I need to have tomcat start after a reboot of the linux OS. I cannot get init.d to function properly through reboot.
OS and Versions:
JRE: 1.8.0
JAVA: 1.8.0
Tomcat: 8.5.34
Linux: Amazon Linux 2
****ALL STEPS COMPLETED AS ROOT
TOMCAT Deployment Configuration:
1) Install tomcat 8.5.34 using a tar.gz gzip file
2) configure /{$TOMCAT}/conf/server.xml to use 443 connectors
3) Deploy MicroStrategy application through deploying a .war file on restart
4) configure SSL keys using Java Key Store
5) configure microstrategy webapp for SAML authentication using PING
init.d Script Deployment Configuration
Note: I have tried various scripts through /etc/init.d/tomcat and the chkconfig utility.
1) Create tomcat using vi
2) Insert script (I have tried numerous scripts, but this one seems to
be the clostest to exactly what I need and the most explicit)
3) chmod 755 /etc/init.d/tomcat
4) chkconfig --add tomcat
5) chkconfig --level 2345 tomcat on (This command is not successful)
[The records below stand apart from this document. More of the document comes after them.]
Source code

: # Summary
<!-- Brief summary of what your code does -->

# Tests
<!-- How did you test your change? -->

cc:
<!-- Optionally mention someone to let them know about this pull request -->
6) chkconfig --list tomcat (returns tomcat 0:off 1:off 2:off 3:on 4:on 5:on 6:off)
Testing of this script is successful:
./etc/init.d/tomcat start
./etc/init.d/tomcat stop
./etc/init.d/tomcat restart
Confirmed that chkconfig created the links:
/etc/rc1.d K20tomcat
/etc/rc2.d K20tomcat
/etc/rc3.d S82tomcat
/etc/rc4.d S82tomcat
/etc/rc5.d S82tomcat
/etc/rc6.d K20tomcat
Script File for Tomcat
#!/bin/sh
#
# chkconfig: 345 82 20
#
# description: Tomcat Service
JAVA_HOME=/usr/lib/jvm/java-1.8.0-openjdk
JRE_HOME=/usr/lib/jvm/jre-1.8.0-openjdk
CATALINA_HOME=/opt/apache-tomcat-8.5.34
export JAVA_HOME JRE_HOME CATALINA_HOME
case $1 in
start)
cd $CATALINA_HOME/bin
./startup.sh
;;
stop)
cd $CATALINA_HOME/bin
./shutdown.sh
;;
restart)
cd $CATALINA_HOME/bin
./shutdown.sh
./startup.sh
;;
*)
echo "Usage: $0 {start|stop|restart}"
exit 1
esac
exit 0
Expectations
I expect the base URL at {$TOMCAT}/webapps/ROOT to be accessible from the Public URL pointing to this device following a reboot. The tomcat services remain in a stopped state after reboot.
Any suggestions?
Amazon Linux 2 uses systemd
service manager which should be backwards compatible with systemv
init scripts provided that systemd-sysv-generator
is executed to generate service units out of /etc/init.d
scripts (not recommended in your case I think).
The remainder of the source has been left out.